Effects of different microbial inocula on the amount of DNA extracted from the upper layer (0 to 3 mm) (A) and the lower layer (10 to 13 mm) (B). Open bars, sterilized soil inoculated with protists and bacteria (treatment P+B); solid bars, sterilized soil inoculated with bacteria (treatment B); cross-hatched bars, control. The values are means ± standard errors (n = 3). Columns marked with different letters are significantly different (P < 0.05, as determined by Tukey's honestly significant difference test). dw, dry weight.

FIG. 6.

DGGE banding patterns of 18S rRNA gene partial sequences. (A) Comparison of all treatments and layers at day 0. (B and C) Comparison of days 7 to 21 for the upper layer (0 to 3 mm) (B) and the lower layer (10 to 13 mm) (C).
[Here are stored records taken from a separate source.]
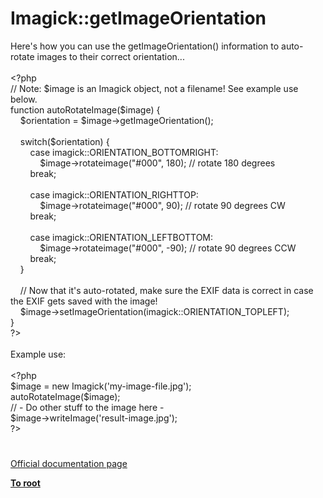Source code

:# Imagick::getImageOrientation




<div class="phpcode"><span class="html">
Here&apos;s how you can use the getImageOrientation() information to auto-rotate images to their correct orientation...
<br>
<br><span class="default">&lt;?php
<br></span><span class="comment">// Note: $image is an Imagick object, not a filename! See example use below.
<br></span><span class="keyword">function </span><span class="default">autoRotateImage</span><span class="keyword">(</span><span class="default">$image</span><span class="keyword">) {
<br>&#xA0; &#xA0; </span><span class="default">$orientation </span><span class="keyword">= </span><span class="default">$image</span><span class="keyword">-&gt;</span><span class="default">getImageOrientation</span><span class="keyword">();
<br>
<br>&#xA0; &#xA0; switch(</span><span class="default">$orientation</span><span class="keyword">) {
<br>&#xA0; &#xA0; &#xA0; &#xA0; case </span><span class="default">imagick</span><span class="keyword">::</span><span class="default">ORIENTATION_BOTTOMRIGHT</span><span class="keyword">: 
<br>&#xA0; &#xA0; &#xA0; &#xA0; &#xA0; &#xA0; </span><span class="default">$image</span><span class="keyword">-&gt;</span><span class="default">rotateimage</span><span class="keyword">(</span><span class="string">&quot;#000&quot;</span><span class="keyword">, </span><span class="default">180</span><span class="keyword">); </span><span class="comment">// rotate 180 degrees
<br>&#xA0; &#xA0; &#xA0; &#xA0; </span><span class="keyword">break;
<br>
<br>&#xA0; &#xA0; &#xA0; &#xA0; case </span><span class="default">imagick</span><span class="keyword">::</span><span class="default">ORIENTATION_RIGHTTOP</span><span class="keyword">:
<br>&#xA0; &#xA0; &#xA0; &#xA0; &#xA0; &#xA0; </span><span class="default">$image</span><span class="keyword">-&gt;</span><span class="default">rotateimage</span><span class="keyword">(</span><span class="string">&quot;#000&quot;</span><span class="keyword">, </span><span class="default">90</span><span class="keyword">); </span><span class="comment">// rotate 90 degrees CW
<br>&#xA0; &#xA0; &#xA0; &#xA0; </span><span class="keyword">break;
<br>
<br>&#xA0; &#xA0; &#xA0; &#xA0; case </span><span class="default">imagick</span><span class="keyword">::</span><span class="default">ORIENTATION_LEFTBOTTOM</span><span class="keyword">: 
<br>&#xA0; &#xA0; &#xA0; &#xA0; &#xA0; &#xA0; </span><span class="default">$image</span><span class="keyword">-&gt;</span><span class="default">rotateimage</span><span class="keyword">(</span><span class="string">&quot;#000&quot;</span><span class="keyword">, -</span><span class="default">90</span><span class="keyword">); </span><span class="comment">// rotate 90 degrees CCW
<br>&#xA0; &#xA0; &#xA0; &#xA0; </span><span class="keyword">break;
<br>&#xA0; &#xA0; }
<br>
<br>&#xA0; &#xA0; </span><span class="comment">// Now that it&apos;s auto-rotated, make sure the EXIF data is correct in case the EXIF gets saved with the image!
<br>&#xA0; &#xA0; </span><span class="default">$image</span><span class="keyword">-&gt;</span><span class="default">setImageOrientation</span><span class="keyword">(</span><span class="default">imagick</span><span class="keyword">::</span><span class="default">ORIENTATION_TOPLEFT</span><span class="keyword">);
<br>}
<br></span><span class="default">?&gt;
<br></span>
<br>Example use:
<br>
<br><span class="default">&lt;?php
<br>$image </span><span class="keyword">= new </span><span class="default">Imagick</span><span class="keyword">(</span><span class="string">&apos;my-image-file.jpg&apos;</span><span class="keyword">);
<br></span><span class="default">autoRotateImage</span><span class="keyword">(</span><span class="default">$image</span><span class="keyword">);
<br></span><span class="comment">// - Do other stuff to the image here -
<br></span><span class="default">$image</span><span class="keyword">-&gt;</span><span class="default">writeImage</span><span class="keyword">(</span><span class="string">&apos;result-image.jpg&apos;</span><span class="keyword">);
<br></span><span class="default">?&gt;</span>
</span>
</div>
  

#

[Official documentation page](https://www.php.net/manual/en/imagick.getimageorientation.php)

**[To root](/README.md)**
Three replicate microcosms were analyzed per day and treatment. P+B, sterilized soil inoculated with protists and bacteria; B, sterilized soil inoculated with bacteria; Cont., control; S, γ-irradiation-sterilized soil; C, intact soil before sterilization. Bands with different mobilities are indicated by different designations. For the phylogenetic affiliation see Table 2. Note that the same designation may indicate different bands in the different gels. Only bands that appeared after day 0 are indicated in panels B and C.

FIG. 7.

Correspondence analysis of bacterial communities based on T-RFLP patterns. Circles, sterilized soil inoculated with protists and bacteria (treatment P+B); triangles, sterilized soil inoculated with bacteria (treatment B); squares, control. Solid symbols, upper layer; open symbols, lower layer. Day 0 is indicated by arrows, and data from the same treatments are connected with lines in the order of time series. The values are means ± standard errors (n = 3).